(Instructions for the task)
Leave out the pictures and return every entry exactly as it appears.

Dataset below:

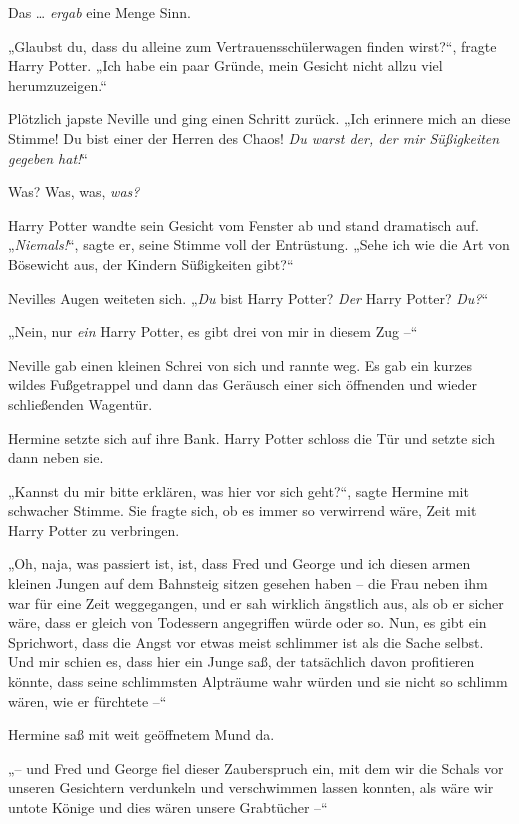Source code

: Das … \emph{ergab} eine Menge Sinn. 

„Glaubst du, dass du alleine zum Vertrauensschülerwagen finden wirst?“, fragte Harry Potter. „Ich habe ein paar Gründe, mein Gesicht nicht allzu viel herumzuzeigen.“ 

Plötzlich japste Neville und ging einen Schritt zurück. „Ich erinnere mich an diese Stimme! Du bist einer der Herren des Chaos! \emph{Du warst der, der mir Süßigkeiten gegeben hat!}“ 

Was? Was, was, \emph{was?} 

Harry Potter wandte sein Gesicht vom Fenster ab und stand dramatisch auf. „\emph{Niemals!}“, sagte er, seine Stimme voll der Entrüstung. „Sehe ich wie die Art von Bösewicht aus, der Kindern Süßigkeiten gibt?“ 

Nevilles Augen weiteten sich. „\emph{Du} bist Harry Potter? \emph{Der} Harry Potter? \emph{Du?}“ 

„Nein, nur \emph{ein} Harry Potter, es gibt drei von mir in diesem Zug –“ 

Neville gab einen kleinen Schrei von sich und rannte weg. Es gab ein kurzes wildes Fußgetrappel und dann das Geräusch einer sich öffnenden und wieder schließenden Wagentür. 

Hermine setzte sich auf ihre Bank. Harry Potter schloss die Tür und setzte sich dann neben sie. 

„Kannst du mir bitte erklären, was hier vor sich geht?“, sagte Hermine mit schwacher Stimme. Sie fragte sich, ob es immer so verwirrend wäre, Zeit mit Harry Potter zu verbringen. 

„Oh, naja, was passiert ist, ist, dass Fred und George und ich diesen armen kleinen Jungen auf dem Bahnsteig sitzen gesehen haben – die Frau neben ihm war für eine Zeit weggegangen, und er sah wirklich ängstlich aus, als ob er sicher wäre, dass er gleich von Todessern angegriffen würde oder so. Nun, es gibt ein Sprichwort, dass die Angst vor etwas meist schlimmer ist als die Sache selbst. Und mir schien es, dass hier ein Junge saß, der tatsächlich davon profitieren könnte, dass seine schlimmsten Alpträume wahr würden und sie nicht so schlimm wären, wie er fürchtete –“ 

Hermine saß mit weit geöffnetem Mund da. 

„– und Fred und George fiel dieser Zauberspruch ein, mit dem wir die Schals vor unseren Gesichtern verdunkeln und verschwimmen lassen konnten, als wäre wir untote Könige und dies wären unsere Grabtücher –“ 

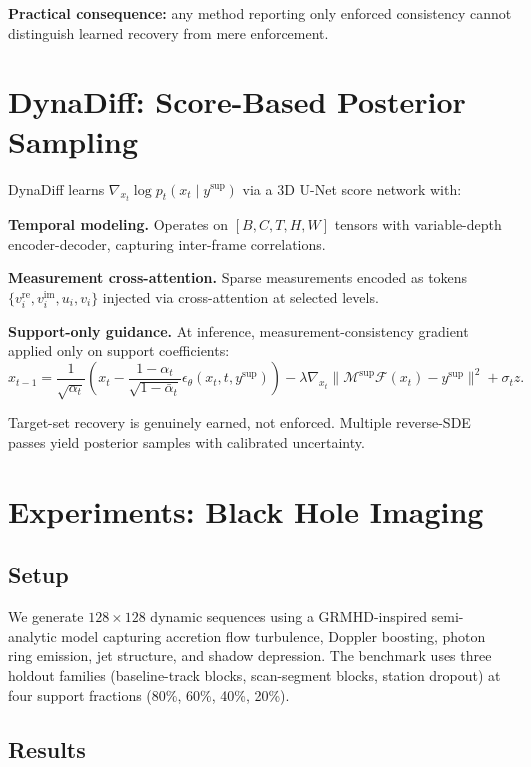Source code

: \documentclass[11pt]{article}
\begin{document}
\textbf{Practical consequence:} any method reporting only enforced consistency cannot distinguish learned recovery from mere enforcement.

\section{DynaDiff: Score-Based Posterior Sampling}\label{sec:method}

DynaDiff learns $\nabla_{x_t}\log p_t(x_t \mid y^{\mathrm{sup}})$ via a 3D U-Net score network with:

\textbf{Temporal modeling.} Operates on $[B, C, T, H, W]$ tensors with variable-depth encoder-decoder, capturing inter-frame correlations.

\textbf{Measurement cross-attention.} Sparse measurements encoded as tokens $\{v_i^{\mathrm{re}}, v_i^{\mathrm{im}}, u_i, v_i\}$ injected via cross-attention at selected levels.

\textbf{Support-only guidance.} At inference, measurement-consistency gradient applied only on support coefficients:
\begin{equation}
x_{t-1} = \frac{1}{\sqrt{\alpha_t}}\left(x_t - \frac{1-\alpha_t}{\sqrt{1-\bar{\alpha}_t}}\epsilon_\theta(x_t, t, y^{\mathrm{sup}})\right) - \lambda\nabla_{x_t}\|\mathcal{M}^{\mathrm{sup}}\mathcal{F}(x_t) - y^{\mathrm{sup}}\|^2 + \sigma_t z.
\end{equation}

Target-set recovery is genuinely earned, not enforced. Multiple reverse-SDE passes yield posterior samples with calibrated uncertainty.

\section{Experiments: Black Hole Imaging}\label{sec:experiments}

\subsection{Setup}

We generate $128\times128$ dynamic sequences using a GRMHD-inspired semi-analytic model capturing accretion flow turbulence, Doppler boosting, photon ring emission, jet structure, and shadow depression. The benchmark uses three holdout families (baseline-track blocks, scan-segment blocks, station dropout) at four support fractions (80\%, 60\%, 40\%, 20\%).

\subsection{Results}
\end{document}
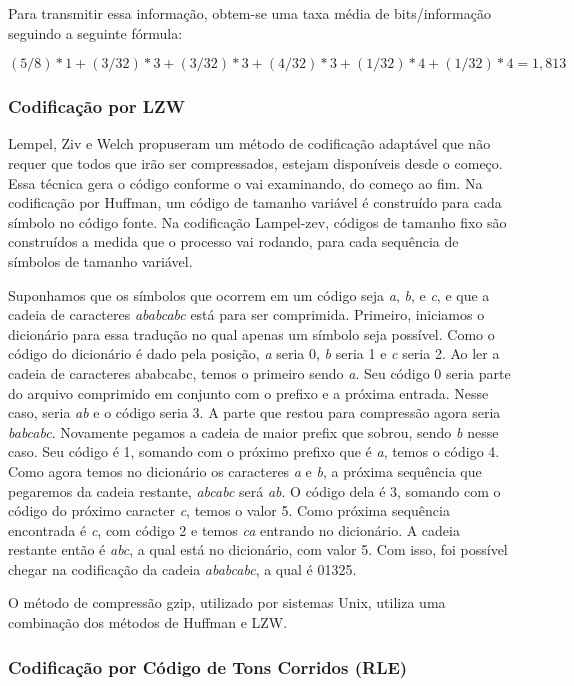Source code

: Para transmitir essa informação, obtem-se uma taxa média de bits/informação seguindo a seguinte fórmula:

\[ (5/8)*1 + (3/32)*3 + (3/32)*3 + (4/32)*3 + (1/32)*4 + (1/32)*4 = 1,813 \]

\subsubsection{Codificação por LZW}
\label{sss.lzw}

Lempel, Ziv e Welch propuseram um método de codificação adaptável que não requer que todos que irão ser compressados, estejam disponíveis desde o começo. Essa técnica gera o código conforme o vai examinando, do começo ao fim. Na codificação por Huffman, um código de tamanho variável é construído para cada símbolo no código fonte. Na codificação Lampel-zev, códigos de tamanho fixo são construídos a medida que o processo vai rodando, para cada sequência de símbolos de tamanho variável.

Suponhamos que os símbolos que ocorrem em um código seja {\em a}, {\em b}, e {\em c}, e que a cadeia de caracteres {\em ababcabc} está para ser comprimida. Primeiro, iniciamos o dicionário para essa tradução no qual apenas um símbolo seja possível. Como o código do dicionário é dado pela posição, {\em a} seria 0, {\em b} seria 1 e {\em c} seria 2. Ao ler a cadeia de caracteres ababcabc, temos o primeiro sendo {\em a}. Seu código 0 seria parte do arquivo comprimido em conjunto com o prefixo e a próxima entrada. Nesse caso, seria {\em ab} e o código seria 3. A parte que restou para compressão agora seria {\em babcabc}. Novamente pegamos a cadeia de maior prefix que sobrou, sendo {\em b} nesse caso. Seu código é 1, somando com o próximo prefixo que é {\em a}, temos o código 4. Como agora temos no dicionário os caracteres {\em a} e {\em b}, a próxima sequência que pegaremos da cadeia restante, {\em abcabc} será {\em ab}. O código dela é 3, somando com o código do próximo caracter {\em c}, temos o valor 5. Como próxima sequência encontrada é {\em c}, com código 2 e temos {\em ca} entrando no dicionário. A cadeia restante então é {\em abc}, a qual está no dicionário, com valor 5. Com isso, foi possível chegar na codificação da cadeia {\em ababcabc}, a qual é 01325.

O método de compressão gzip, utilizado por sistemas Unix, utiliza uma combinação dos métodos de Huffman e LZW.

\subsubsection{Codificação por Código de Tons Corridos (RLE)}
\label{sss.runlength}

End of Dataset.

(Answer to this problem)
Source code

: Das … \emph{ergab} eine Menge Sinn. 

„Glaubst du, dass du alleine zum Vertrauensschülerwagen finden wirst?“, fragte Harry Potter. „Ich habe ein paar Gründe, mein Gesicht nicht allzu viel herumzuzeigen.“ 

Plötzlich japste Neville und ging einen Schritt zurück. „Ich erinnere mich an diese Stimme! Du bist einer der Herren des Chaos! \emph{Du warst der, der mir Süßigkeiten gegeben hat!}“ 

Was? Was, was, \emph{was?} 

Harry Potter wandte sein Gesicht vom Fenster ab und stand dramatisch auf. „\emph{Niemals!}“, sagte er, seine Stimme voll der Entrüstung. „Sehe ich wie die Art von Bösewicht aus, der Kindern Süßigkeiten gibt?“ 

Nevilles Augen weiteten sich. „\emph{Du} bist Harry Potter? \emph{Der} Harry Potter? \emph{Du?}“ 

„Nein, nur \emph{ein} Harry Potter, es gibt drei von mir in diesem Zug –“ 

Neville gab einen kleinen Schrei von sich und rannte weg. Es gab ein kurzes wildes Fußgetrappel und dann das Geräusch einer sich öffnenden und wieder schließenden Wagentür. 

Hermine setzte sich auf ihre Bank. Harry Potter schloss die Tür und setzte sich dann neben sie. 

„Kannst du mir bitte erklären, was hier vor sich geht?“, sagte Hermine mit schwacher Stimme. Sie fragte sich, ob es immer so verwirrend wäre, Zeit mit Harry Potter zu verbringen. 

„Oh, naja, was passiert ist, ist, dass Fred und George und ich diesen armen kleinen Jungen auf dem Bahnsteig sitzen gesehen haben – die Frau neben ihm war für eine Zeit weggegangen, und er sah wirklich ängstlich aus, als ob er sicher wäre, dass er gleich von Todessern angegriffen würde oder so. Nun, es gibt ein Sprichwort, dass die Angst vor etwas meist schlimmer ist als die Sache selbst. Und mir schien es, dass hier ein Junge saß, der tatsächlich davon profitieren könnte, dass seine schlimmsten Alpträume wahr würden und sie nicht so schlimm wären, wie er fürchtete –“ 

Hermine saß mit weit geöffnetem Mund da. 

„– und Fred und George fiel dieser Zauberspruch ein, mit dem wir die Schals vor unseren Gesichtern verdunkeln und verschwimmen lassen konnten, als wäre wir untote Könige und dies wären unsere Grabtücher –“ 

Source code

: \documentclass[11pt]{article}
\begin{document}
\textbf{Practical consequence:} any method reporting only enforced consistency cannot distinguish learned recovery from mere enforcement.

\section{DynaDiff: Score-Based Posterior Sampling}\label{sec:method}

DynaDiff learns $\nabla_{x_t}\log p_t(x_t \mid y^{\mathrm{sup}})$ via a 3D U-Net score network with:

\textbf{Temporal modeling.} Operates on $[B, C, T, H, W]$ tensors with variable-depth encoder-decoder, capturing inter-frame correlations.

\textbf{Measurement cross-attention.} Sparse measurements encoded as tokens $\{v_i^{\mathrm{re}}, v_i^{\mathrm{im}}, u_i, v_i\}$ injected via cross-attention at selected levels.

\textbf{Support-only guidance.} At inference, measurement-consistency gradient applied only on support coefficients:
\begin{equation}
x_{t-1} = \frac{1}{\sqrt{\alpha_t}}\left(x_t - \frac{1-\alpha_t}{\sqrt{1-\bar{\alpha}_t}}\epsilon_\theta(x_t, t, y^{\mathrm{sup}})\right) - \lambda\nabla_{x_t}\|\mathcal{M}^{\mathrm{sup}}\mathcal{F}(x_t) - y^{\mathrm{sup}}\|^2 + \sigma_t z.
\end{equation}

Target-set recovery is genuinely earned, not enforced. Multiple reverse-SDE passes yield posterior samples with calibrated uncertainty.

\section{Experiments: Black Hole Imaging}\label{sec:experiments}

\subsection{Setup}

We generate $128\times128$ dynamic sequences using a GRMHD-inspired semi-analytic model capturing accretion flow turbulence, Doppler boosting, photon ring emission, jet structure, and shadow depression. The benchmark uses three holdout families (baseline-track blocks, scan-segment blocks, station dropout) at four support fractions (80\%, 60\%, 40\%, 20\%).

\subsection{Results}
\end{document}
Source code

: Para transmitir essa informação, obtem-se uma taxa média de bits/informação seguindo a seguinte fórmula:

\[ (5/8)*1 + (3/32)*3 + (3/32)*3 + (4/32)*3 + (1/32)*4 + (1/32)*4 = 1,813 \]

\subsubsection{Codificação por LZW}
\label{sss.lzw}

Lempel, Ziv e Welch propuseram um método de codificação adaptável que não requer que todos que irão ser compressados, estejam disponíveis desde o começo. Essa técnica gera o código conforme o vai examinando, do começo ao fim. Na codificação por Huffman, um código de tamanho variável é construído para cada símbolo no código fonte. Na codificação Lampel-zev, códigos de tamanho fixo são construídos a medida que o processo vai rodando, para cada sequência de símbolos de tamanho variável.

Suponhamos que os símbolos que ocorrem em um código seja {\em a}, {\em b}, e {\em c}, e que a cadeia de caracteres {\em ababcabc} está para ser comprimida. Primeiro, iniciamos o dicionário para essa tradução no qual apenas um símbolo seja possível. Como o código do dicionário é dado pela posição, {\em a} seria 0, {\em b} seria 1 e {\em c} seria 2. Ao ler a cadeia de caracteres ababcabc, temos o primeiro sendo {\em a}. Seu código 0 seria parte do arquivo comprimido em conjunto com o prefixo e a próxima entrada. Nesse caso, seria {\em ab} e o código seria 3. A parte que restou para compressão agora seria {\em babcabc}. Novamente pegamos a cadeia de maior prefix que sobrou, sendo {\em b} nesse caso. Seu código é 1, somando com o próximo prefixo que é {\em a}, temos o código 4. Como agora temos no dicionário os caracteres {\em a} e {\em b}, a próxima sequência que pegaremos da cadeia restante, {\em abcabc} será {\em ab}. O código dela é 3, somando com o código do próximo caracter {\em c}, temos o valor 5. Como próxima sequência encontrada é {\em c}, com código 2 e temos {\em ca} entrando no dicionário. A cadeia restante então é {\em abc}, a qual está no dicionário, com valor 5. Com isso, foi possível chegar na codificação da cadeia {\em ababcabc}, a qual é 01325.

O método de compressão gzip, utilizado por sistemas Unix, utiliza uma combinação dos métodos de Huffman e LZW.

\subsubsection{Codificação por Código de Tons Corridos (RLE)}
\label{sss.runlength}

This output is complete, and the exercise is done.